Ninety-five percent or more of dreams are populated by the dreamer who interacts with two to four other characters, most of whom can be recognized as familiar characters in the dreamer’s immediate social network. Friendly interactions (typically verbal conversations) are found in about 40 percent of dreams, while aggressive social interactions occur in about 45 percent of dreams. In addition, mind-reading or inferring the mental states of others, particularly those characters the dreamer interacts with, occurs in over 80 percent of dreams. Finally, people who are most important in the dreamer’s waking network regularly appear in that dreamer’s dreams. Thus, existing data from dream content studies is certainly consistent with SST.

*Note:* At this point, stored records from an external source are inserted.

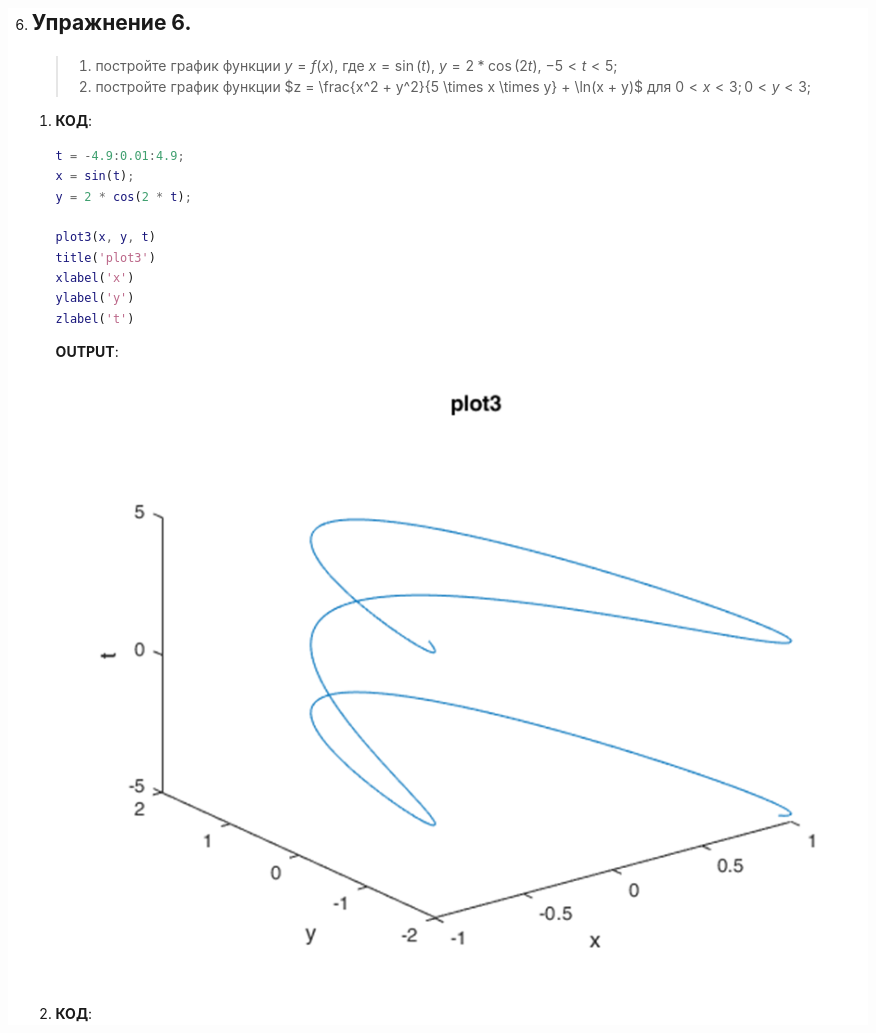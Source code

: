 6.  ## Упражнение 6.

    > 1.  постройте график функции $y=f(x)$, где $x=\sin(t)$, $y=2*\cos(2t)$, $-5<t<5$;
    > 2.  постройте график функции $z = \frac{x^2 + y^2}{5 \times x \times y} + \ln(x + y)$
    >     для $0 < x < 3; 0 < y < 3;$

    1.  **КОД**:

        ```matlab
        t = -4.9:0.01:4.9;
        x = sin(t);
        y = 2 * cos(2 * t);

        plot3(x, y, t)
        title('plot3')
        xlabel('x')
        ylabel('y')
        zlabel('t')
        ```

        **OUTPUT**:

        ![Alt text](image-5.png)
    2.  **КОД**:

There are three basic brain states: waking, REM, and NREM sleep. What determines or creates and maintains each of these three states is a differing mixture or profile of brainstem-generated neurotransmitter (aminergic and cholinergic modulation) activity levels as well as differing forebrain activation and deactivation patterns, which were discussed in previous chapters. The three different brain activity profiles that give rise to the three different brain states must be thought of as probabilistic profiles. Each brain state’s profile can be fully engaged or only partially engaged. Most importantly for understanding the experiences associated with parasomnias, the transitions between the brain states can also be complete or only partial. When one state ends another state begins if the transition between states is complete. But because the mechanisms that control brain states are probabilistic, transitions between states are virtually never entirely complete. When transitions between states are partial we get a hybrid brain state, for example, a mixture of REM and waking or a mixture of NREM and waking or REM with NREM. When these hybrid states occur we get the classic parasomnias.

Sleep in the form of regularly occurring periods of quiescence and some amount of sleep rebound can be found in even the simplest of organisms from earthworms and fruit flies to nonhuman primates and human beings. We do not see evidence, however, of the emergence of distinct sleep states until we come to the reptiles. Birds and aquatic mammals also evidence distinct sleep states including the phenomenon of unihemispheric sleep, which allows these animals to sleep while flying or swimming. REM may only occur bihemispherically. The presence of high voltage slow waves as well as REM-like brain activation patterns in reptiles, birds, and mammals suggests that the biphasic, REM, and NREM sleep phases we find in humans is a very ancient adaptation indeed and that its benefits outweigh the risks associated with quiescence and reduced responsiveness to the environment.

The time it takes to fall asleep (latency) declines until midlife and then remains about the same into old age. Time spent awake after initial sleep onset (WASO) declines across the lifespan but its proportion of total sleep period increases. That is, people tend to have a greater number of awakenings as they age. REM percentages decline with age but the proportion of total sleep spent in REM remains about the same. The same is the case with N2 stage light sleep and N1 transitional sleep; these proportions remain about the same or slightly increase as people age. Finally, N3 slow wave sleep undergoes a steady decline with age until it almost completely disappears in old age. Throughout the lifespan sleep evidences intimate and possibly bidirectional causal associations with socio-emotional attachment processes between child and parent during the developmental phase and then between sexual/romantic and close friends during the adult phase. These relationships between sleep processes and attachment processes once more underline the social nature of sleep.